Namaste is more than a yoga class sign-off; it is a powerful and humbling recognition of our shared humanity. In that hour plus together, we sat in quiet and focused on our breathing; we became aware of what we were thinking and feeling in our bodies; we attempted to let go of judgment as we moved in and out of postures and we were humbled by how human we are – both by what we could do and what we couldn’t, at least not today, or very well. And if we uttered an “om” or three, we sent the benefits of what is considered the “primordial sound” to those in the room and to the world outside the studio, wherever it is needed.
Suspend your own judgment for a moment if what I describe above seems too “out there” for you. If you know me or my writing, you know I attempt to bring philosophy to everyday life, to inspire the heart but also encourage the feet on paths for action. Yoga is just another avenue from which to explore the ideas and challenges of being a conductor-teacher-leader and apply them to our lives on the podium . . . and off.
As I write this, protests continue around the country and the world in response to the ongoing and intolerable injustice experienced by the Black community. As a white woman, I struggle to know what I can do that will make a difference. Most of what occurs to me doesn’t seem to be enough to really matter. So much needs to change.

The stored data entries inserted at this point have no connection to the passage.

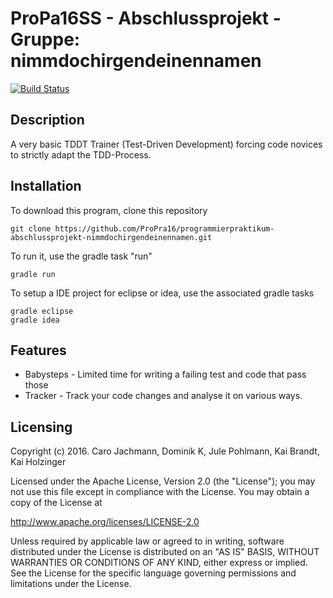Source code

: # ProPa16SS - Abschlussprojekt - Gruppe: nimmdochirgendeinennamen
[![Build Status](https://travis-ci.org/ProPra16/programmierpraktikum-abschlussprojekt-nimmdochirgendeinennamen.svg?branch=master)](https://travis-ci.org/ProPra16/programmierpraktikum-abschlussprojekt-nimmdochirgendeinennamen)

## Description

A very basic TDDT Trainer (Test-Driven Development) forcing code novices to strictly adapt the TDD-Process.

## Installation

To download this program, clone this repository
```shell
git clone https://github.com/ProPra16/programmierpraktikum-abschlussprojekt-nimmdochirgendeinennamen.git
```

To run it, use the gradle task "run"
```shell
gradle run
```

To setup a IDE project for eclipse or idea, use the associated gradle tasks
```shell
gradle eclipse
gradle idea
```

## Features
* Babysteps - Limited time for writing a failing test and code that pass those
* Tracker - Track your code changes and analyse it on various ways.

## Licensing

Copyright (c) 2016. Caro Jachmann, Dominik K, Jule Pohlmann, Kai Brandt, Kai Holzinger

Licensed under the Apache License, Version 2.0 (the "License"); you may not use this file except in compliance with the License. You may obtain a copy of the License at

http://www.apache.org/licenses/LICENSE-2.0

Unless required by applicable law or agreed to in writing, software distributed under the License is distributed on an "AS IS" BASIS, WITHOUT WARRANTIES OR CONDITIONS OF ANY KIND, either express or implied. See the License for the specific language governing permissions and limitations under the License.
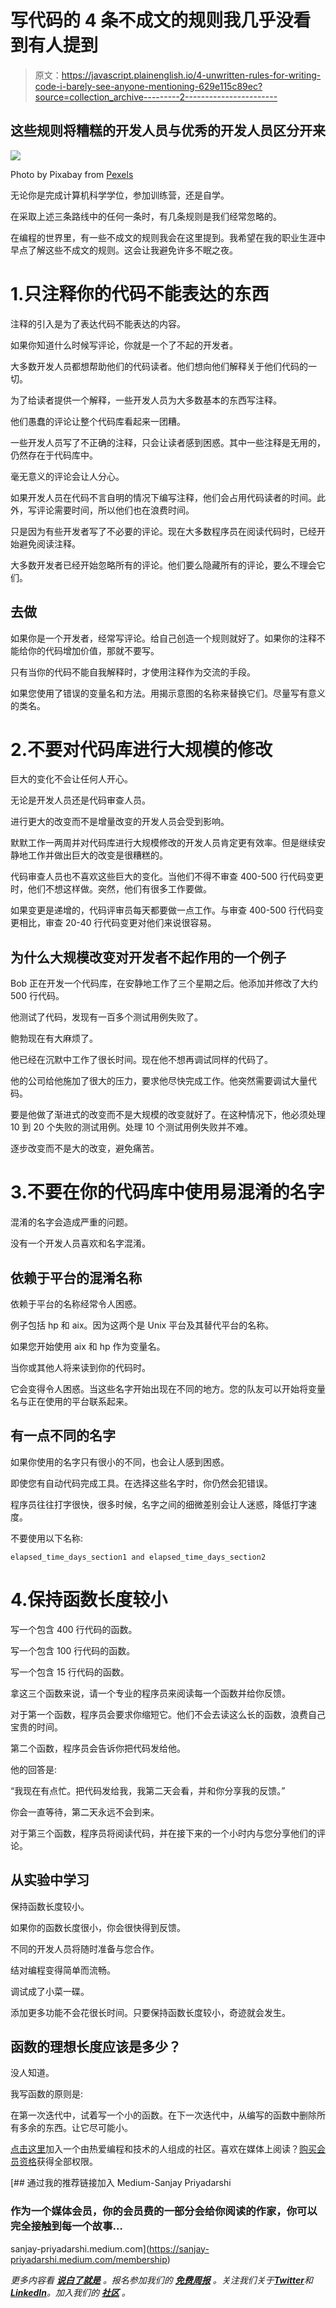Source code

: # 写代码的 4 条不成文的规则我几乎没看到有人提到

> 原文：<https://javascript.plainenglish.io/4-unwritten-rules-for-writing-code-i-barely-see-anyone-mentioning-629e115c89ec?source=collection_archive---------2----------------------->

## 这些规则将糟糕的开发人员与优秀的开发人员区分开来

![](img/3cfc3d9c6d32f24849bf434fb0f7a631.png)

Photo by Pixabay from [Pexels](https://www.pexels.com/photo/man-people-asian-photographer-46219/)

无论你是完成计算机科学学位，参加训练营，还是自学。

在采取上述三条路线中的任何一条时，有几条规则是我们经常忽略的。

在编程的世界里，有一些不成文的规则我会在这里提到。我希望在我的职业生涯中早点了解这些不成文的规则。这会让我避免许多不眠之夜。

# 1.只注释你的代码不能表达的东西

注释的引入是为了表达代码不能表达的内容。

如果你知道什么时候写评论，你就是一个了不起的开发者。

大多数开发人员都想帮助他们的代码读者。他们想向他们解释关于他们代码的一切。

为了给读者提供一个解释，一些开发人员为大多数基本的东西写注释。

他们愚蠢的评论让整个代码库看起来一团糟。

一些开发人员写了不正确的注释，只会让读者感到困惑。其中一些注释是无用的，仍然存在于代码库中。

毫无意义的评论会让人分心。

如果开发人员在代码不言自明的情况下编写注释，他们会占用代码读者的时间。此外，写评论需要时间，所以他们也在浪费时间。

只是因为有些开发者写了不必要的评论。现在大多数程序员在阅读代码时，已经开始避免阅读注释。

大多数开发者已经开始忽略所有的评论。他们要么隐藏所有的评论，要么不理会它们。

## 去做

如果你是一个开发者，经常写评论。给自己创造一个规则就好了。如果你的注释不能给你的代码增加价值，那就不要写。

只有当你的代码不能自我解释时，才使用注释作为交流的手段。

如果您使用了错误的变量名和方法。用揭示意图的名称来替换它们。尽量写有意义的类名。

# 2.不要对代码库进行大规模的修改

巨大的变化不会让任何人开心。

无论是开发人员还是代码审查人员。

进行更大的改变而不是增量改变的开发人员会受到影响。

默默工作一两周并对代码库进行大规模修改的开发人员肯定更有效率。但是继续安静地工作并做出巨大的改变是很糟糕的。

代码审查人员也不喜欢这些巨大的变化。当他们不得不审查 400-500 行代码变更时，他们不想这样做。突然，他们有很多工作要做。

如果变更是递增的，代码评审员每天都要做一点工作。与审查 400-500 行代码变更相比，审查 20-40 行代码变更对他们来说很容易。

## 为什么大规模改变对开发者不起作用的一个例子

Bob 正在开发一个代码库，在安静地工作了三个星期之后。他添加并修改了大约 500 行代码。

他测试了代码，发现有一百多个测试用例失败了。

鲍勃现在有大麻烦了。

他已经在沉默中工作了很长时间。现在他不想再调试同样的代码了。

他的公司给他施加了很大的压力，要求他尽快完成工作。他突然需要调试大量代码。

要是他做了渐进式的改变而不是大规模的改变就好了。在这种情况下，他必须处理 10 到 20 个失败的测试用例。处理 10 个测试用例失败并不难。

逐步改变而不是大的改变，避免痛苦。

# 3.不要在你的代码库中使用易混淆的名字

混淆的名字会造成严重的问题。

没有一个开发人员喜欢和名字混淆。

## 依赖于平台的混淆名称

依赖于平台的名称经常令人困惑。

例子包括 hp 和 aix。因为这两个是 Unix 平台及其替代平台的名称。

如果您开始使用 aix 和 hp 作为变量名。

当你或其他人将来读到你的代码时。

它会变得令人困惑。当这些名字开始出现在不同的地方。您的队友可以开始将变量名与正在使用的平台联系起来。

## 有一点不同的名字

如果你使用的名字只有很小的不同，也会让人感到困惑。

即使您有自动代码完成工具。在选择这些名字时，你仍然会犯错误。

程序员往往打字很快，很多时候，名字之间的细微差别会让人迷惑，降低打字速度。

不要使用以下名称:

```
elapsed_time_days_section1 and elapsed_time_days_section2
```

# 4.保持函数长度较小

写一个包含 400 行代码的函数。

写一个包含 100 行代码的函数。

写一个包含 15 行代码的函数。

拿这三个函数来说，请一个专业的程序员来阅读每一个函数并给你反馈。

对于第一个函数，程序员会要求你缩短它。他们不会去读这么长的函数，浪费自己宝贵的时间。

第二个函数，程序员会告诉你把代码发给他。

他的回答是:

“我现在有点忙。把代码发给我，我第二天会看，并和你分享我的反馈。”

你会一直等待，第二天永远不会到来。

对于第三个函数，程序员将阅读代码，并在接下来的一个小时内与您分享他们的评论。

## 从实验中学习

保持函数长度较小。

如果你的函数长度很小，你会很快得到反馈。

不同的开发人员将随时准备与您合作。

结对编程变得简单而流畅。

调试成了小菜一碟。

添加更多功能不会花很长时间。只要保持函数长度较小，奇迹就会发生。

## 函数的理想长度应该是多少？

没人知道。

我写函数的原则是:

在第一次迭代中，试着写一个小的函数。在下一次迭代中，从编写的函数中删除所有多余的东西。让它尽可能小。

[点击这里](https://codertoentrepreneurs.substack.com/)加入一个由热爱编程和技术的人组成的社区。喜欢在媒体上阅读？[购买会员资格](https://sanjay-priyadarshi.medium.com/membership)获得全部权限。

[](https://sanjay-priyadarshi.medium.com/membership) [## 通过我的推荐链接加入 Medium-Sanjay Priyadarshi

### 作为一个媒体会员，你的会员费的一部分会给你阅读的作家，你可以完全接触到每一个故事…

sanjay-priyadarshi.medium.com](https://sanjay-priyadarshi.medium.com/membership) 

*更多内容看* [***说白了就是***](https://plainenglish.io/) *。报名参加我们的* [***免费周报***](http://newsletter.plainenglish.io/) *。关注我们关于*[***Twitter***](https://twitter.com/inPlainEngHQ)*和*[***LinkedIn***](https://www.linkedin.com/company/inplainenglish/)*。加入我们的* [***社区***](https://discord.gg/GtDtUAvyhW) *。*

I support the need for policy making to advance equality, the critical importance of voting, and the helpful contribution of donating to causes that support the Black community. As a conductor, I continue to learn and understand how our informed, authentic programming and dialogue and recruiting and listening and sharing our voices on any platform, virtual or otherwise, can create an important move forward.
But underneath it all, I think about people.
I wonder where hate comes from, how it is possible that any soul could harm another in unconscionable ways. I think about those adults as children, believing there must have been a point where their experience formed the basis for their hatred of others. And I think about people who have attempted to live their lives with care and compassion but whose journey was cut short because they were viewed, due to the color of their skin, as an untrusted “other.”
Then I think, what if we lived our “Namaste”?
What if we recognized the light in us as a place of awareness, wisdom, clarity, humility, service, and grace—not as a personal badge of honor or superiority, but as a positive catalyst for human possibility that starts with the way we view ourselves and then, moves out to the wider world?
Even more so, what if we recognized this same light in those we see as “the other?” When we can look into the eyes of someone who appears not at all “like us” and see that they actually are us, we understand the core of yoga. We can then say from an authentic heart, Black Lives Matter. This insight plants the seed in the depths of our individual heart from which we can move to corporate action toward the end of inequality.
We are all contemplating our fall semester or concert season, in whatever version may be possible. Conductors know that the community of our ensembles is the foundation for what we do musically and for our singers’ experience in the years they share with us and beyond. Though we will not be returning to “normal” any time soon, our work, our real work, is still with us.
Unity. Respect. Authentic voice.
Even with our masks and our social distance and yes, even through our Zoom screens, we can look into the eyes of “the other,” recognize their light as our own, and nod in a meaningful expression of Namaste. We can ensure our singers are seen and heard, not just for what they bring to the musical product but for who they are. Period. And through this action, we can do our best teaching and leading, far beyond a great performance.
We can live our Namaste.
Dr. Ramona Wis is the Mimi Rolland Endowed Professor in the Fine Arts, Professor of Music, and Director of Choral Activities at North Central College in Naperville, Illinois and a 500-hour CYT (Certified Yoga Teacher). She is the author of The Conductor as Leader: Principles of Leadership Applied to Life on the Podium.